Dear fellow Alteryx fans,
I would like to create a Monte Carlo simulation using the simulation sampling tool and I'm a little confused how to set it up. I have anonymized my data so that we can discuss the issue, and hope that by working this through on the forum it will be of help to others.
The example is a little contrived, so please bear with me!
I have three customer profiles. Assume my website serves each of these profile groups in proportion. I have a dataset containing 250,000 rows. I have analysed these customers coming from four different channels (A, B, C and D) and looked at the relationship between the number of page visits versus the total revenue. Specifically, I wish to examine the percentage of page views by channel versus the percentage of revenue by channel.

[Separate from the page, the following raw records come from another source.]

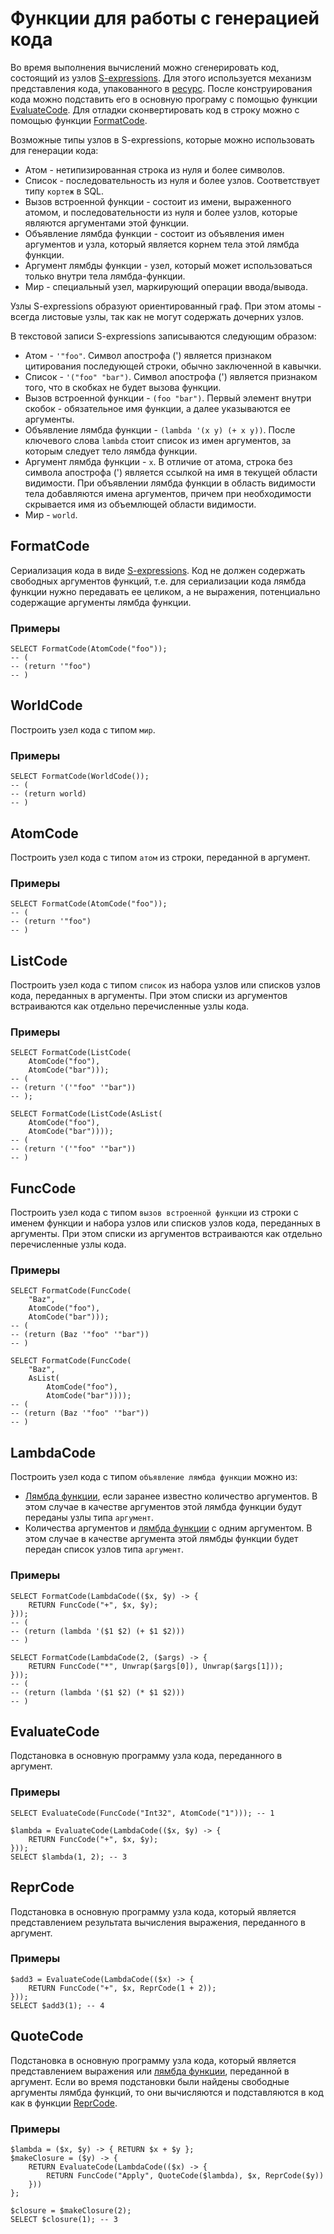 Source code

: # Функции для работы с генерацией кода

Во время выполнения вычислений можно сгенерировать код, состоящий из узлов [S-expressions](/docs/s_expressions). Для этого используется механизм представления кода, упакованного в [ресурс](../../types/special.md). После конструирования кода можно подставить его в основную програму с помощью функции [EvaluateCode](#evaluatecode). Для отладки сконвертировать код в строку можно с помощью функции [FormatCode](#formatcode).

Возможные типы узлов в S-expressions, которые можно использовать для генерации кода:

* Атом - нетипизированная строка из нуля и более символов.
* Список - последовательность из нуля и более узлов. Соответствует типу `кортеж` в SQL.
* Вызов встроенной функции - состоит из имени, выраженного атомом, и последовательности из нуля и более узлов, которые являются аргументами этой функции.
* Объявление лямбда функции - состоит из объявления имен аргументов и узла, который является корнем тела этой лямбда функции.
* Аргумент лямбды функции - узел, который может использоваться только внутри тела лямбда-функции.
* Мир - специальный узел, маркирующий операции ввода/вывода.

Узлы S-expressions образуют ориентированный граф. При этом атомы - всегда листовые узлы, так как не могут содержать дочерних узлов.

В текстовой записи S-expressions записываются следующим образом:

* Атом - ```'"foo"```. Символ апострофа (') является признаком цитирования последующей строки, обычно заключенной в кавычки.
* Список - ```'("foo" "bar")```. Символ апострофа (') является признаком того, что в скобках не будет вызова функции.
* Вызов встроенной функции - ```(foo "bar")```. Первый элемент внутри скобок - обязательное имя функции, а далее указываются ее аргументы.
* Объявление лямбда функции - ```(lambda '(x y) (+ x y))```. После ключевого слова `lambda` стоит список из имен аргументов, за которым следует тело лямбда функции.
* Аргумент лямбда функции - ```x```. В отличие от атома, строка без символа апострофа (') является ссылкой на имя в текущей области видимости. При объявлении лямбда функции в область видимости тела добавляются имена аргументов, причем при необходимости скрывается имя из объемлющей области видимости.
* Мир - ```world```.

## FormatCode

Сериализация кода в виде [S-expressions](/docs/s_expressions). Код не должен содержать свободных аргументов функций, т.е. для сериализации кода лямбда функции нужно передавать ее целиком, а не выражения, потенциально содержащие аргументы лямбда функции.

### Примеры

``` yql
SELECT FormatCode(AtomCode("foo"));
-- (
-- (return '"foo")
-- )
```

## WorldCode

Построить узел кода с типом `мир`.

### Примеры

``` yql
SELECT FormatCode(WorldCode());
-- (
-- (return world)
-- )
```

## AtomCode

Построить узел кода с типом `атом` из строки, переданной в аргумент.

### Примеры

``` yql
SELECT FormatCode(AtomCode("foo"));
-- (
-- (return '"foo")
-- )
```

## ListCode

Построить узел кода с типом `список` из набора узлов или списков узлов кода, переданных в аргументы. При этом списки из аргументов встраиваются как отдельно перечисленные узлы кода.

### Примеры

``` yql
SELECT FormatCode(ListCode(
    AtomCode("foo"),
    AtomCode("bar")));
-- (
-- (return '('"foo" '"bar"))
-- );

SELECT FormatCode(ListCode(AsList(
    AtomCode("foo"),
    AtomCode("bar"))));
-- (
-- (return '('"foo" '"bar"))
-- )
```

## FuncCode

Построить узел кода с типом `вызов встроенной функции` из строки с именем функции и набора узлов или списков узлов кода, переданных в аргументы. При этом списки из аргументов встраиваются как отдельно перечисленные узлы кода.

### Примеры

``` yql
SELECT FormatCode(FuncCode(
    "Baz",
    AtomCode("foo"),
    AtomCode("bar")));
-- (
-- (return (Baz '"foo" '"bar"))
-- )

SELECT FormatCode(FuncCode(
    "Baz",
    AsList(
        AtomCode("foo"),
        AtomCode("bar"))));
-- (
-- (return (Baz '"foo" '"bar"))
-- )
```

## LambdaCode

Построить узел кода с типом `объявление лямбда функции` можно из:

* [Лямбда функции](../../syntax/expressions.md#lambda), если заранее известно количество аргументов. В этом случае в качестве аргументов этой лямбда функции будут переданы узлы типа `аргумент`.
* Количества аргументов и [лямбда функции](../../syntax/expressions.md#lambda) с одним аргументом. В этом случае в качестве аргумента этой лямбды функции будет передан список узлов типа `аргумент`.

### Примеры

``` yql
SELECT FormatCode(LambdaCode(($x, $y) -> {
    RETURN FuncCode("+", $x, $y);
}));
-- (
-- (return (lambda '($1 $2) (+ $1 $2)))
-- )

SELECT FormatCode(LambdaCode(2, ($args) -> {
    RETURN FuncCode("*", Unwrap($args[0]), Unwrap($args[1]));
}));
-- (
-- (return (lambda '($1 $2) (* $1 $2)))
-- )
```

## EvaluateCode

Подстановка в основную программу узла кода, переданного в аргумент.

### Примеры

``` yql
SELECT EvaluateCode(FuncCode("Int32", AtomCode("1"))); -- 1

$lambda = EvaluateCode(LambdaCode(($x, $y) -> {
    RETURN FuncCode("+", $x, $y);
}));
SELECT $lambda(1, 2); -- 3
```

## ReprCode

Подстановка в основную программу узла кода, который является представлением результата вычисления выражения, переданного в аргумент.

### Примеры

``` yql
$add3 = EvaluateCode(LambdaCode(($x) -> {
    RETURN FuncCode("+", $x, ReprCode(1 + 2));
}));
SELECT $add3(1); -- 4
```

## QuoteCode

Подстановка в основную программу узла кода, который является представлением выражения или [лямбда функции](../../syntax/expressions.md#lambda), переданной в аргумент. Если во время подстановки были найдены свободные аргументы лямбда функций, то они вычисляются и подставляются в код как в функции [ReprCode](#reprcode).

### Примеры

``` yql
$lambda = ($x, $y) -> { RETURN $x + $y };
$makeClosure = ($y) -> {
    RETURN EvaluateCode(LambdaCode(($x) -> {
        RETURN FuncCode("Apply", QuoteCode($lambda), $x, ReprCode($y))
    }))
};

$closure = $makeClosure(2);
SELECT $closure(1); -- 3
```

Please find attached a simple tableau representation of the full data, this details:
Page visits by channel in terms of the three profile groups
revenue by channel in terms of the three profile groups
performance, i.e. the percentage of total revenue divided by the percentage of total page visits
We can see that for the entire dataset, in channel A customer profile group 1 outperforms by 11%, but group 2 underperforms by 7%.
I would like to use the Monte Carlo simulation to construct levels of confidence around these percentages. I'm thinking that one way we can do this is by taking a sample of data and making the same calculation, and then repeating this exercise again and again. I would expect the mean outperformance in channel A for customer profile group 1 to be 11%, but what's the standard deviation around this? This is where the simulation tool would be useful if I knew how to use it!
Hopefully somebody out there will find this interesting!
Very grateful for your help.
Best wishes,
Jonathan
Solved! Go to Solution.
Would something like this work for you:
Basically, this uses generate rows to make a set of simulations. Within each simulation, it creates a set of trials and then picks random data points from the input data.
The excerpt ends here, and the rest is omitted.